Lithuanian composer and artist Mikalojus Konstantinas Ciurlionis (1875-1911) lived a short but fruitful life. In just 35 years he composed more than 200 musical pieces and painted about 200 canvases, of which not one was sold during his lifetime. Practically all of his known paintings, graphic works and originals of his musical opuses have been collected and put on display at the Ciurlionis Museum, built in 1967, in Kaunas, Lithuania. The works of Ciurlionis pose the complex question of whether and to what extent the power of the creative imagination helps the artist perceive and transform reality into artistic images. Ciurlionis' imagination turned polyphony and rhythm into visual symbols. The French writer Remain Rolland called the phenomenon "a completely new continent" and the artist its "Christopher Columbus."

Mikalojus Ciurlionis was born on September 22, 1875, in the little Lithuanian town of Varena. He inherited his gift for music from his father, who was an organist, and his first esthetic impressions and fantasies were associated with the beautiful, richly wooded environs of Druskininkai and with Lithuanian tales, legends and folk songs. He became an accomplished musician, studying at conservatories in Leipzig and Warsaw.

After graduating from the Conservatory of Music in Warsaw in 1899, Ciurlionis undertook a bold step: He turned down an offer to become the director of the Lublin Music School, which would have given him material security but would have hampered his artistic aspirations. Thus started his impetuous ascent to the heights of creativity, but undermined by want and other problems, his health gradually began to fail.

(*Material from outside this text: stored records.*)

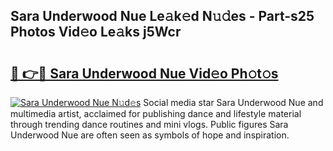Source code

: ## Sara Underwood Nue Le𝚊k𝚎d N𝚞𝚍es - Part-s25 Photos Vid𝚎o Le𝚊ks j5Wcr

# <h2><a href="http://fb6rgiw.evod.top/?m=Sara+Underwood+Nue">🔗 👉🔴 Sara Underwood Nue Vid𝚎o Ph𝚘t𝚘s</a></h2>

[![Sara Underwood Nue N𝚞d𝚎s](https://i.imgur.com/8V9OHl7.gif)](http://fb6rgiw.evod.top/?m=Sara+Underwood+Nue)
Social media star Sara Underwood Nue and multimedia artist, acclaimed for publishing dance and lifestyle material through trending dance routines and mini vlogs. Public figures Sara Underwood Nue are often seen as symbols of hope and inspiration. 
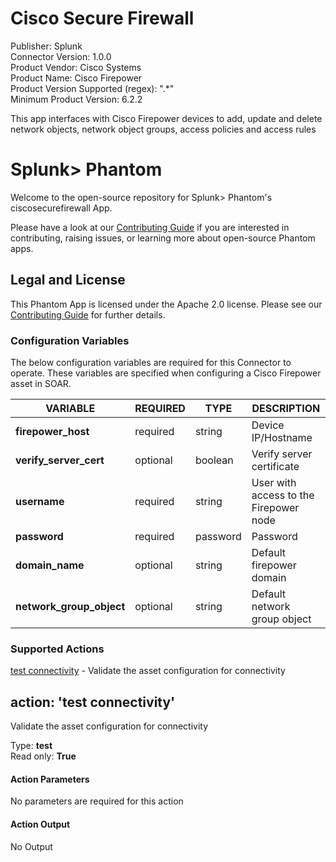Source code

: [comment]: # "Auto-generated SOAR connector documentation"
# Cisco Secure Firewall

Publisher: Splunk  
Connector Version: 1.0.0  
Product Vendor: Cisco Systems  
Product Name: Cisco Firepower  
Product Version Supported (regex): ".\*"  
Minimum Product Version: 6.2.2  

This app interfaces with Cisco Firepower devices to add, update and delete network objects, network object groups, access policies and access rules

# Splunk> Phantom

Welcome to the open-source repository for Splunk> Phantom's ciscosecurefirewall App.

Please have a look at our [Contributing Guide](https://github.com/Splunk-SOAR-Apps/.github/blob/main/.github/CONTRIBUTING.md) if you are interested in contributing, raising issues, or learning more about open-source Phantom apps.

## Legal and License

This Phantom App is licensed under the Apache 2.0 license. Please see our [Contributing Guide](https://github.com/Splunk-SOAR-Apps/.github/blob/main/.github/CONTRIBUTING.md#legal-notice) for further details.


### Configuration Variables
The below configuration variables are required for this Connector to operate.  These variables are specified when configuring a Cisco Firepower asset in SOAR.

VARIABLE | REQUIRED | TYPE | DESCRIPTION
-------- | -------- | ---- | -----------
**firepower_host** |  required  | string | Device IP/Hostname
**verify_server_cert** |  optional  | boolean | Verify server certificate
**username** |  required  | string | User with access to the Firepower node
**password** |  required  | password | Password
**domain_name** |  optional  | string | Default firepower domain
**network_group_object** |  optional  | string | Default network group object

### Supported Actions  
[test connectivity](#action-test-connectivity) - Validate the asset configuration for connectivity  

## action: 'test connectivity'
Validate the asset configuration for connectivity

Type: **test**  
Read only: **True**

#### Action Parameters
No parameters are required for this action

#### Action Output
No Output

The diverse interests of Ciurlionis, the artist, found very specific, stirring and contrasting expression in music in the form of boundless fantasy and laconic thought. His symphonic poems In the Forest (1900-1901) and The Sea (1903-1907) not only are spatial images of nature but also contain a complex world of emotions, a profound philosophy of human existence and an inspired menu mentality .

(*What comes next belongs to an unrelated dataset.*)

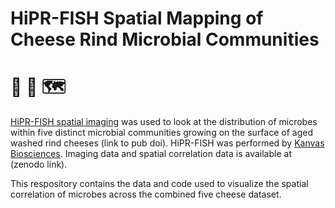 # HiPR-FISH Spatial Mapping of Cheese Rind Microbial Communities 
# :cheese: :microscope: :world_map:

[HiPR-FISH spatial imaging](https://doi.org/10.1038/s41586-020-2983-4) was used to look at the distribution of microbes within five distinct microbial communities growing on the surface of aged washed rind cheeses (link to pub doi). HiPR-FISH was performed by [Kanvas Biosciences](https://www.kanvasbio.com). Imaging data and spatial correlation data is available at (zenodo link). 

This respository contains the data and code used to visualize the spatial correlation of microbes across the combined five cheese dataset.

Little by little, Ciurlionis moved away from music and, starting in 1907, devoted himself wholly to painting. The painter's stylistic harmony was molded in the Warsaw School of Fine Arts. The love of drawing that he retained from childhood was supplemented by a new quest for color, which was characteristic of European painters at the time. Ciurlionis painted much and created his first symbolic pictures. He soon gained renown among his fellow artists, and his paintings won prizes at the frequent exhibitions of the students at the school. In 1906, when the school held an exhibition in St, Petersburg, his pictures attracted the attention of a still larger public.

In his very first cyclic compositions done in crayon and tempera– "Creation of the Universe," "The Funeral," "The Deluge" and "Sylvan Music" (1903-1906)– the artist achieves finished symbolic expression. The composition, exquisite color range and precise bird's-eye perspective give profound meaning to the artist's tremulous images and visions: The plants come to life, the pine trees turn into fairy-tale images, and rocks and hills appear as demons with hypnotic eyes. All this is intended to glorify beauty and the eternal rejuvenation of the world. It is not only the magnificence of the symbols that are attractive and stirring but also the love of life and the ecstacy of living that emanate from the works.

Ciurlionis did not stay away from cultural and public life. He often visited famous galleries to admire the great art of the past. When he learned about plans for holding the first Lithuanian art exhibition in Vilnius, he totally approved of the idea and contributed his works. What is more, he moved to Vilnius, settled down there and became one of the most active organizers of the cultural movement.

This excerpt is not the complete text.